→ **Data provided**
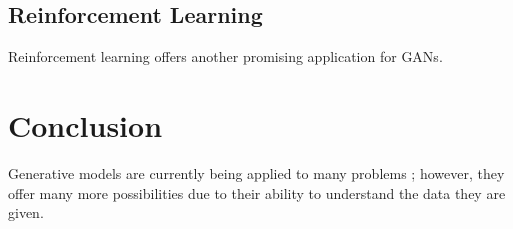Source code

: \documentclass[11pt]{article}
\begin{document}
\subsection{Reinforcement Learning}
Reinforcement learning offers another promising application for GANs.

\section{Conclusion}
Generative models are currently being applied to many problems \citep{genmodelingopenai}; however, they offer many more possibilities due to their ability to understand the data they are given.



\end{document}

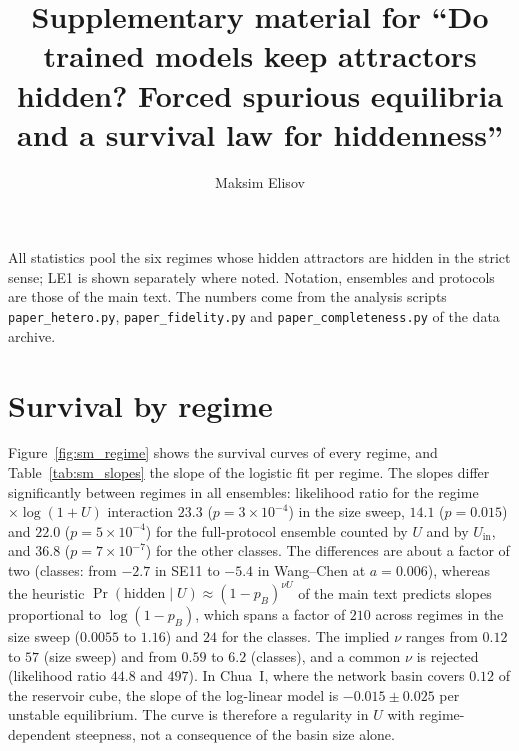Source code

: \documentclass[aip,cha,preprint,amsmath,amssymb,longbibliography]{revtex4-2}
\newcommand{\Uin}{U_{\mathrm{in}}}
\begin{document}
\title{Supplementary material for ``Do trained models keep attractors hidden? Forced spurious equilibria and a survival law
for hiddenness''}
\author{Maksim Elisov}
\maketitle

All statistics pool the six regimes whose hidden attractors are hidden in the strict sense; LE1 is shown separately where
noted. Notation, ensembles and protocols are those of the main text. The numbers come from the analysis scripts
\texttt{paper\_hetero.py}, \texttt{paper\_fidelity.py} and \texttt{paper\_completeness.py} of the data archive.

\section{Survival by regime}

Figure~\ref{fig:sm_regime} shows the survival curves of every regime, and Table~\ref{tab:sm_slopes} the slope of the
logistic fit per regime. The slopes differ significantly between regimes in all ensembles: likelihood ratio for the
regime~$\times\log(1+U)$ interaction $23.3$ ($p=3\times10^{-4}$) in the size sweep, $14.1$ ($p=0.015$) and $22.0$
($p=5\times10^{-4}$) for the full-protocol ensemble counted by $U$ and by $\Uin$, and $36.8$ ($p=7\times10^{-7}$) for the
other classes. The differences are about a factor of two (classes: from $-2.7$ in SE11 to $-5.4$ in Wang--Chen at
$a=0.006$), whereas the heuristic $\Pr(\text{hidden}\mid U)\approx(1-p_B)^{\nu U}$ of the main text predicts slopes
proportional to $\log(1-p_B)$, which spans a factor of $210$ across regimes in the size sweep ($0.0055$ to $1.16$) and $24$ for
the classes. The implied $\nu$ ranges from $0.12$ to $57$ (size sweep) and from $0.59$ to $6.2$ (classes), and a common $\nu$
is rejected (likelihood ratio $44.8$ and $497$). In Chua~I, where the network basin covers $0.12$ of the reservoir cube, the
slope of the log-linear model is $-0.015\pm0.025$ per unstable equilibrium. The curve is therefore a regularity in $U$ with
regime-dependent steepness, not a consequence of the basin size alone.
\end{document}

→ **Try it**
Look above for the line with "regime~$\times\log(1+U)$ interaction $23.3$" and the line with "other classes. The", and reproduce exactly those two lines plus every line between, nothing more.

→ **Expected output**
regime~$\times\log(1+U)$ interaction $23.3$ ($p=3\times10^{-4}$) in the size sweep, $14.1$ ($p=0.015$) and $22.0$
($p=5\times10^{-4}$) for the full-protocol ensemble counted by $U$ and by $\Uin$, and $36.8$ ($p=7\times10^{-7}$) for the
other classes. The differences are about a factor of two (classes: from $-2.7$ in SE11 to $-5.4$ in Wang--Chen at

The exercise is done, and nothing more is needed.